A Look at Antique and Contemporary African Art

I just happened to read an article in the New York Times about a new exhibition at the Museum of Modern Art in New York City, which features both traditional African masks and masks created of cast off items by contemporary African artists.

This article raises many issues that may be of interest. First of all it indicates that the accessibility to purely traditional African masks and art is becoming more limited, and that the majority of people entering the international art market are turning to contemporary art.

This is explained because of the availability of contemporary art as compared to the traditional arts which are rapidly vanishing. Even traditional functional items which have attracted collectors in recent years are now becoming scarce when compared to readily available works by promising young contemporary artists. Thus galleries are forced to follow this trend and are overwhelmingly showing contemporary works.

This raises more related issues.

Traditional artists, like those who have carved masks for generations for their own tribal ceremonies or who are working in genres that are identifiable as "traditional" no longer have a customer base among their own people.

Thus they have turned to providing masks and other cultural items for an export or tourist market for the past few decades. So-called "cultural purists" have objected to these items which they identify as "copies", as if Africa is frozen forever in a time warp and can neither go backwards or forwards.

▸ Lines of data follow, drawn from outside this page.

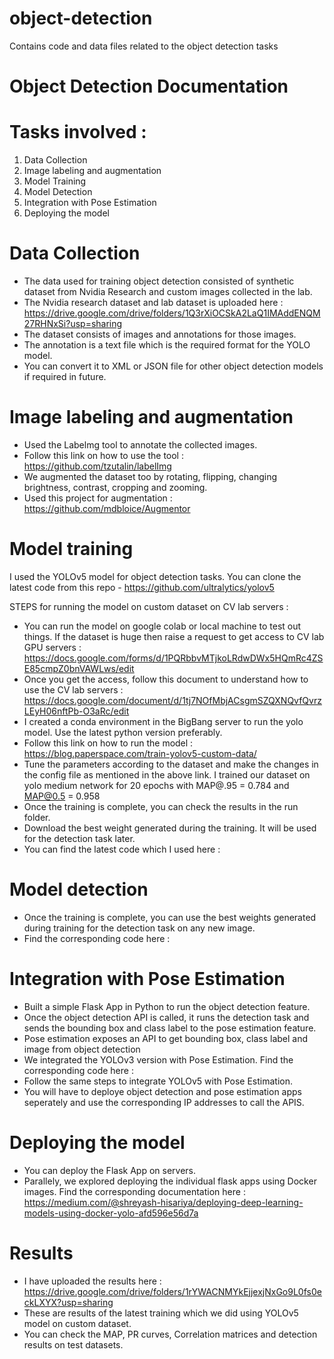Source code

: # object-detection
Contains code and data files related to the object detection tasks

# Object Detection Documentation

# Tasks involved : 
1. Data Collection
2. Image labeling and augmentation
3. Model Training
4. Model Detection
5. Integration with Pose Estimation
6. Deploying the model


# Data Collection
- The data used for training object detection consisted of synthetic dataset from Nvidia Research and custom images collected in the lab.
- The Nvidia research dataset and lab dataset is uploaded here : https://drive.google.com/drive/folders/1Q3rXiOCSkA2LaQ1IMAddENQM27RHNxSi?usp=sharing
- The dataset consists of images and annotations for those images.
- The annotation is a text file which is the required format for the YOLO model.
- You can convert it to XML or JSON file for other object detection models if required in future.

# Image labeling and augmentation
- Used the Labelmg tool to annotate the collected images.
- Follow this link on how to use the tool : https://github.com/tzutalin/labelImg 
- We augmented the dataset too by rotating, flipping, changing brightness, contrast, cropping and zooming. 
- Used this project for augmentation : https://github.com/mdbloice/Augmentor

# Model training
I used the YOLOv5 model for object detection tasks. You can clone the latest code from this repo - https://github.com/ultralytics/yolov5 

STEPS for running the model on custom dataset on CV lab servers : 

- You can run the model on google colab or local machine to test out things. If the dataset is huge then raise a request to get access to CV lab GPU servers : https://docs.google.com/forms/d/1PQRbbvMTjkoLRdwDWx5HQmRc4ZSE85cmpZ0bnVAWLws/edit
- Once you get the access, follow this document to understand how to use the CV lab servers : https://docs.google.com/document/d/1tj7NOfMbjACsgmSZQXNQvfQvrzLEyH06nftPb-O3aRc/edit
- I created a conda environment in the BigBang server to run the yolo model. Use the latest python version preferably.
- Follow this link on how to run the model : https://blog.paperspace.com/train-yolov5-custom-data/
- Tune the parameters according to the dataset and make the changes in the config file as mentioned in the above link. I trained our dataset on yolo medium network for 20 epochs with MAP@.95 = 0.784 and MAP@0.5 = 0.958
- Once the training is complete, you can check the results in the run folder.
- Download the best weight generated during the training. It will be used for the detection task later.
- You can find the latest code which I used here : 

# Model detection
- Once the training is complete, you can use the best weights generated during training for the detection task on any new image.
- Find the corresponding code here : 

# Integration with Pose Estimation
- Built a simple Flask App in Python to run the object detection feature. 
- Once the object detection API is called, it runs the detection task and sends the bounding box and class label to the pose estimation feature.
- Pose estimation exposes an API to get bounding box, class label and image from object detection
- We integrated the YOLOv3 version with Pose Estimation. Find the corresponding code here :
- Follow the same steps to integrate YOLOv5 with Pose Estimation.
- You will have to deploye object detection and pose estimation apps seperately and use the corresponding IP addresses to call the APIS.

# Deploying the model
- You can deploy the Flask App on servers. 
- Parallely, we explored deploying the individual flask apps using Docker images. Find the corresponding documentation here : https://medium.com/@shreyash-hisariya/deploying-deep-learning-models-using-docker-yolo-afd596e56d7a

# Results 
- I have uploaded the results here : https://drive.google.com/drive/folders/1rYWACNMYkEjjexjNxGo9L0fs0eckLXYX?usp=sharing
- These are results of the latest training which we did using YOLOv5 model on custom dataset.
- You can check the MAP, PR curves, Correlation matrices and detection results on test datasets.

IF these objects are no longer used in traditional ceremonies, what are these traditional African masters (and their heirs) supposed to do? Stop the only craft or trade they have ever known because their customers are no longer their neighbors?

This "purism" among the art community in the West has taken on ridiculous forms. Certain buyers of masks for shops in Western museums or galleries want proof that the mask has been "danced", so "dances" may be conveniently arranged so that the mask passes this first test of provenance.

A museum director of one of the leading museums in Los Angeles insisted that all the new masks be remove from the museum shop due to criticism from "purists" that these items are " fake".

I do not think that such a patronizing attitude exists in relation to other cultures as compared to African items.

Certainly museum shops cannot be expected to sell only "old" items, nor could their customers afford to buy them. This problem is easily solved with labeling.

When I owned African Heritage, I always carefully labeled items as to whether they were produced by a craftsman from the culture it represents and its approximate age.

However, if (for instance) an Ashanti AkuAbua (fertility doll) was carved by a Kamba carver in Kenya, it was so labeled and the price reflected this.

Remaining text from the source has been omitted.